■ **What this task involves**: Among the lines below, copy each one in which "example" appears.

Plain-text document sources
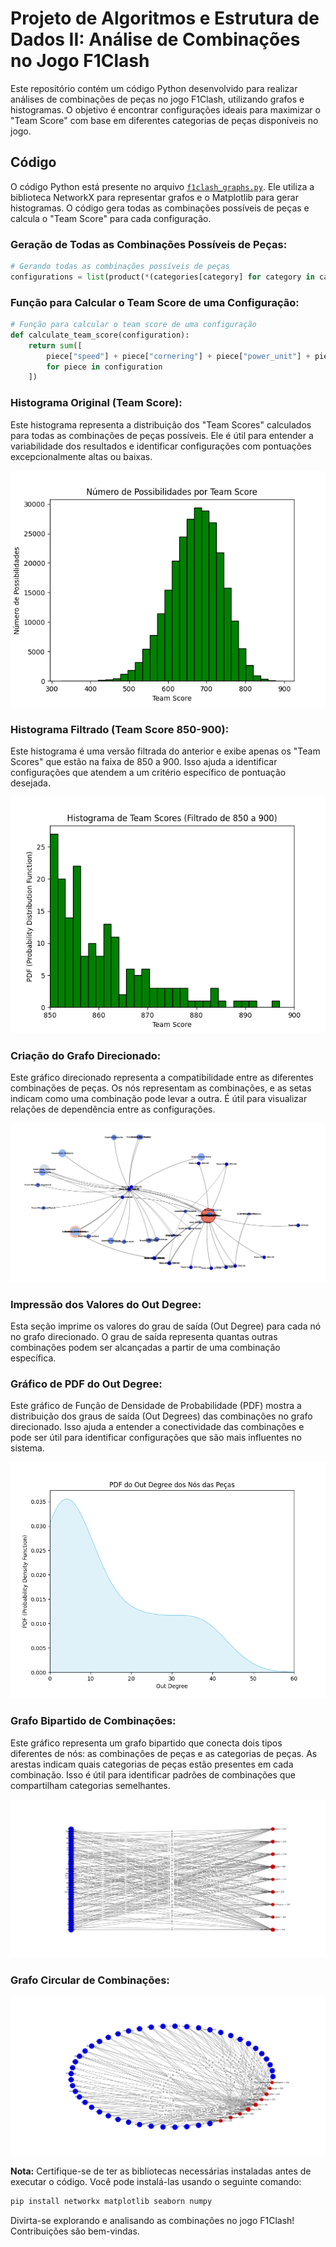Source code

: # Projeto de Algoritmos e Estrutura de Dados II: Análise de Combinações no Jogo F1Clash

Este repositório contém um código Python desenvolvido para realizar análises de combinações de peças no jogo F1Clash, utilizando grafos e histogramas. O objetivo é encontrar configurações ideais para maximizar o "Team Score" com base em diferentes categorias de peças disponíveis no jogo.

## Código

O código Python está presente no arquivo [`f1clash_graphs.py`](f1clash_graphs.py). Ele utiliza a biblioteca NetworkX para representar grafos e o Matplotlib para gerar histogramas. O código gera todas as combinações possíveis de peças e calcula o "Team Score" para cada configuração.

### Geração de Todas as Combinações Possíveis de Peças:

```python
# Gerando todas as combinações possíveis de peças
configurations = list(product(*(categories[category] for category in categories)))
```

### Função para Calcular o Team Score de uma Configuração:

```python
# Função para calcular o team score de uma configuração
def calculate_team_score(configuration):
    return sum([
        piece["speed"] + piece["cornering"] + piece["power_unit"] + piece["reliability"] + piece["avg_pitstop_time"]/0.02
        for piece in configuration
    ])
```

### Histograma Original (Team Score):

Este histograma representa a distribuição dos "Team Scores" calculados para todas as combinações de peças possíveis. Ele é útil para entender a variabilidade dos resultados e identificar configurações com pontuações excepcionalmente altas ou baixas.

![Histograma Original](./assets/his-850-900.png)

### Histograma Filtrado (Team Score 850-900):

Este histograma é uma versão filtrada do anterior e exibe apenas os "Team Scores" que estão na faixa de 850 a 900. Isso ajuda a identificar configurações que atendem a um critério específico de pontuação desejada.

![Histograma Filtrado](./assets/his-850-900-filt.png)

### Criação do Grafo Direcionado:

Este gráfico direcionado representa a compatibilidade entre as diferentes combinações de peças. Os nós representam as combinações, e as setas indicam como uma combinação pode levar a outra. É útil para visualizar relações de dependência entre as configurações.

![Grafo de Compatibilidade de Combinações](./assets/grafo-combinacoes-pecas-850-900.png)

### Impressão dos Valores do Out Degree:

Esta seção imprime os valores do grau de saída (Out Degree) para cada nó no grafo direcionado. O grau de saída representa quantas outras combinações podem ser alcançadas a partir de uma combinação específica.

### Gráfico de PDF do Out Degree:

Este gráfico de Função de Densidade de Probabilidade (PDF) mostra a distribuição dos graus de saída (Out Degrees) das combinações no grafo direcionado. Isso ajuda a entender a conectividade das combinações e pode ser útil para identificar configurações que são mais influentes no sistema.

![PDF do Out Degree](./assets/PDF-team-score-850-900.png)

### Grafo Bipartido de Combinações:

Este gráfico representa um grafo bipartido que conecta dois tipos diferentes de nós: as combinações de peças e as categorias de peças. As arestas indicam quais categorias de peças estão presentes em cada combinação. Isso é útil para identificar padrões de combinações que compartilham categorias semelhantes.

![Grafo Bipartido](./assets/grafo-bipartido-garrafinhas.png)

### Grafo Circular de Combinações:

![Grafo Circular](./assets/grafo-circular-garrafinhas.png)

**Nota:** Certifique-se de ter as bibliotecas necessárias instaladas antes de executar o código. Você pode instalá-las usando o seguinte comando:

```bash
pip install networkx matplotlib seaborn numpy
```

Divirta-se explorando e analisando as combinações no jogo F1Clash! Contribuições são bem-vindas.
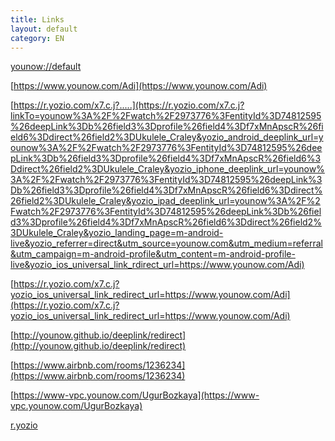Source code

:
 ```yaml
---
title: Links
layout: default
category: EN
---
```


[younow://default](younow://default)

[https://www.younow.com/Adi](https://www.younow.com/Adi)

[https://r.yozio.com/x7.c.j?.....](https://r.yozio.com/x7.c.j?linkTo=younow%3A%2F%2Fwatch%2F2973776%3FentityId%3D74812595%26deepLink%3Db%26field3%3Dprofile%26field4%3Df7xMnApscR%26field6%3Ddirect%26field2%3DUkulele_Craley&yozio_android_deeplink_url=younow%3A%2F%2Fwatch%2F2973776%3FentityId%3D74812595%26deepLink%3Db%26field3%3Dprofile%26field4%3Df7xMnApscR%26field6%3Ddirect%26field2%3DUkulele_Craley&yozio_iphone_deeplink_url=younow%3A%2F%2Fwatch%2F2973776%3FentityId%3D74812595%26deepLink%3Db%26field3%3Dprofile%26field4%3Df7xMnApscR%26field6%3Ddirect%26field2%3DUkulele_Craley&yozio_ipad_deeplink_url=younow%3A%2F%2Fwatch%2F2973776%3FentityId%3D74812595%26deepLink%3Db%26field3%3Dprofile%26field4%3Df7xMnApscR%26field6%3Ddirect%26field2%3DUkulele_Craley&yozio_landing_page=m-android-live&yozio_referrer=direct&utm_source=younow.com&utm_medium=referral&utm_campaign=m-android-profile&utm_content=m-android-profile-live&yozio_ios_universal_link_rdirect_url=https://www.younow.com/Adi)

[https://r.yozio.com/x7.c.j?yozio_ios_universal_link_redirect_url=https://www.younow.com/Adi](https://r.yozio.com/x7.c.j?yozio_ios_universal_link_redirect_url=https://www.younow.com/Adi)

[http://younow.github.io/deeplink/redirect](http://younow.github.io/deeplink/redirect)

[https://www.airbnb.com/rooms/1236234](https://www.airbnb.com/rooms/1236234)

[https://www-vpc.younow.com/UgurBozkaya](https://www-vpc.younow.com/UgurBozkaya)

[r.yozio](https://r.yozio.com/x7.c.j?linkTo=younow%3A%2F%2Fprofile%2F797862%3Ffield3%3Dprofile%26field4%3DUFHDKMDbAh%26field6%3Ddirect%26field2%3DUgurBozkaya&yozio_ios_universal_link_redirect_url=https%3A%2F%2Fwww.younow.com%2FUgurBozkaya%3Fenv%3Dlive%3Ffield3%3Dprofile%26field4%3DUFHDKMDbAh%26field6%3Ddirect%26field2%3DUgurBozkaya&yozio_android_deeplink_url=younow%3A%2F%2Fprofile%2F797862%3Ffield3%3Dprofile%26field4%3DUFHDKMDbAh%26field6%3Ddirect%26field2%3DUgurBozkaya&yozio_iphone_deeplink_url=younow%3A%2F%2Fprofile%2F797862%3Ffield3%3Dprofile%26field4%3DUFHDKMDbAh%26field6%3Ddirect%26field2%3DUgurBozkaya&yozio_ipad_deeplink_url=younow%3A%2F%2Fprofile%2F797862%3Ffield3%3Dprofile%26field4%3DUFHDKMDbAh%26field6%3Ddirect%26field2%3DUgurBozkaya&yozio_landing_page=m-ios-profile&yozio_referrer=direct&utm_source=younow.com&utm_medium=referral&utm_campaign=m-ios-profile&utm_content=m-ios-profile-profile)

--

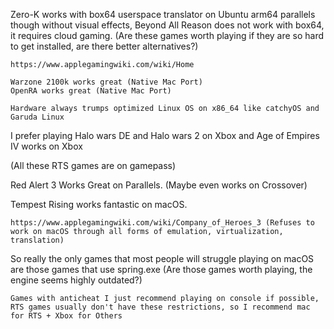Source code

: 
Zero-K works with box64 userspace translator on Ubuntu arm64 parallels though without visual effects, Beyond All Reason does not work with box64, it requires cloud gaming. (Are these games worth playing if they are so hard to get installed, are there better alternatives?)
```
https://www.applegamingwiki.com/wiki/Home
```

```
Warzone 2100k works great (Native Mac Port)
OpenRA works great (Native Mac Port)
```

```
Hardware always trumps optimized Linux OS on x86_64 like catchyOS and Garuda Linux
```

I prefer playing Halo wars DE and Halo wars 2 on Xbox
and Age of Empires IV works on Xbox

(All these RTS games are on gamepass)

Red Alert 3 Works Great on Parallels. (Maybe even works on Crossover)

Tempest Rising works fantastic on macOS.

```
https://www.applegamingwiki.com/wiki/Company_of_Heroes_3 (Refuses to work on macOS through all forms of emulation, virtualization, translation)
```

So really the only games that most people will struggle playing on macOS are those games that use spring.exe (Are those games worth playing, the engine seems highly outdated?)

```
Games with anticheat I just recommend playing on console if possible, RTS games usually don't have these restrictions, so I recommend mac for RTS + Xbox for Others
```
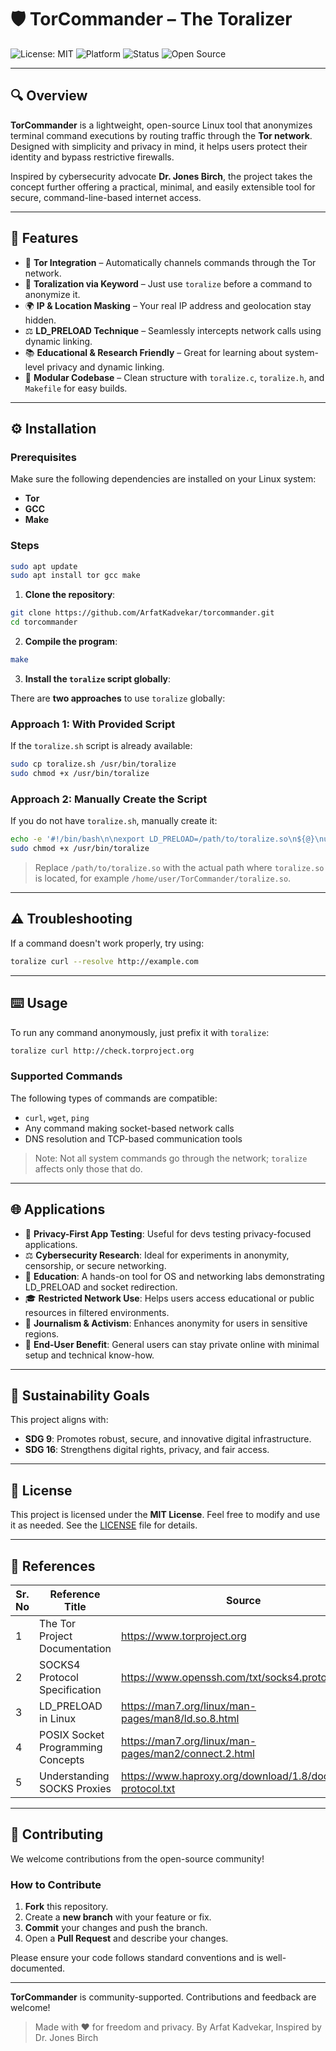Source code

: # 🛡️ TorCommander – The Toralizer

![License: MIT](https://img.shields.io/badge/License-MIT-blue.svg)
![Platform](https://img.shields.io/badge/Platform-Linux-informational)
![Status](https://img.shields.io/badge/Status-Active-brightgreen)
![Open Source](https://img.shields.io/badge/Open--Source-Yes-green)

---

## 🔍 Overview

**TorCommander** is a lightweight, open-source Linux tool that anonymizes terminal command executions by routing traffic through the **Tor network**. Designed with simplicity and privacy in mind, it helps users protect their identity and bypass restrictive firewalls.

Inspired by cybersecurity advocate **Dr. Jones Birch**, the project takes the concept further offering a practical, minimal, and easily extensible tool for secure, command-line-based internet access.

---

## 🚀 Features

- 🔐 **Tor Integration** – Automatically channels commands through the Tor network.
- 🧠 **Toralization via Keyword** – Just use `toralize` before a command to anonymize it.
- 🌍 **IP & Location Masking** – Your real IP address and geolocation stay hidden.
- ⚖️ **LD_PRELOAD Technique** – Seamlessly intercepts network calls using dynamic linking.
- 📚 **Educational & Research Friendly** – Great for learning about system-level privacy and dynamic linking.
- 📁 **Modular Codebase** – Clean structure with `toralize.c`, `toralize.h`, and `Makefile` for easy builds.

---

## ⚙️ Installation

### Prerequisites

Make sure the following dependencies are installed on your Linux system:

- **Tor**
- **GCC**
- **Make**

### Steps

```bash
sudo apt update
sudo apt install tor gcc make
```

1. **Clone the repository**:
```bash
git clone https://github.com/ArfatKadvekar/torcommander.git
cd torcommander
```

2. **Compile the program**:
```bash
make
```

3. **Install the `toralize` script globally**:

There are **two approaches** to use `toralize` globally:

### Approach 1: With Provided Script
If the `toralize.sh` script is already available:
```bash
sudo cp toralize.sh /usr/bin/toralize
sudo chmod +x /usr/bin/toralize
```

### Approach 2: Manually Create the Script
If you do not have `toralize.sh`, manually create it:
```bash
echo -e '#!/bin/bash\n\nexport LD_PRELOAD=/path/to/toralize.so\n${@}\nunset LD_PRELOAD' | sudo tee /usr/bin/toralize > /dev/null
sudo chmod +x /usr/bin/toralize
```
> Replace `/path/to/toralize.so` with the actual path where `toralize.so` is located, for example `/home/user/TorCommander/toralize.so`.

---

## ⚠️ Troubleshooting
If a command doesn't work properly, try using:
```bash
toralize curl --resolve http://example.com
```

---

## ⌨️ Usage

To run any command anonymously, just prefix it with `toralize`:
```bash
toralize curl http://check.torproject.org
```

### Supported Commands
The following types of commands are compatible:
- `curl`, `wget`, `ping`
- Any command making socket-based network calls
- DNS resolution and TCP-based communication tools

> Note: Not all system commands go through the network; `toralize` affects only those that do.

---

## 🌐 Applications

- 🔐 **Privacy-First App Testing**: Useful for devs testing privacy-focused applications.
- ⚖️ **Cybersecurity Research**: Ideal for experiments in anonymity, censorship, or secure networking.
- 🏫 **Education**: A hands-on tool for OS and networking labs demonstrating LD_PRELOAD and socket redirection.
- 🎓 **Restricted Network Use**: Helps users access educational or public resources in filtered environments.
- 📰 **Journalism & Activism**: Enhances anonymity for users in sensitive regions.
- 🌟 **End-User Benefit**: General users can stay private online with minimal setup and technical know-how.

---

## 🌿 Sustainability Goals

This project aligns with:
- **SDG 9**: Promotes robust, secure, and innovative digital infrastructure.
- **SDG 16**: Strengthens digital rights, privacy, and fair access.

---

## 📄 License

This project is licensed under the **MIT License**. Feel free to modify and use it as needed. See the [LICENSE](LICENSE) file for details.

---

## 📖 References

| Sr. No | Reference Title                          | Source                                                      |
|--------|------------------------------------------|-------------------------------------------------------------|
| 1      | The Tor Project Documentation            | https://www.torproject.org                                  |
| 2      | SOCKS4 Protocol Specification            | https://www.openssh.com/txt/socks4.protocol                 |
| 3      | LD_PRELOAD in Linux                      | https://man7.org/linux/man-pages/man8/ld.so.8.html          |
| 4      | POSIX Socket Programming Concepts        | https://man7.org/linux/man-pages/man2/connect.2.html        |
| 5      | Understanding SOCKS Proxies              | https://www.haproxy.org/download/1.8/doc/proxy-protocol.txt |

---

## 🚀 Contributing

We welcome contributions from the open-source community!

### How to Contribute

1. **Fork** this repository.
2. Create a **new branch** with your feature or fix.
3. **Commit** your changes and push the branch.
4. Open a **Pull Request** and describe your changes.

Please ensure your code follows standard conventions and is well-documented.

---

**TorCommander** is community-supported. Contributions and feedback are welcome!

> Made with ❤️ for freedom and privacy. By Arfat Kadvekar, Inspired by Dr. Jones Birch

■ **Exercise output**:
> Replace `/path/to/toralize.so` with the actual path where `toralize.so` is located, for example `/home/user/TorCommander/toralize.so`.
toralize curl --resolve http://example.com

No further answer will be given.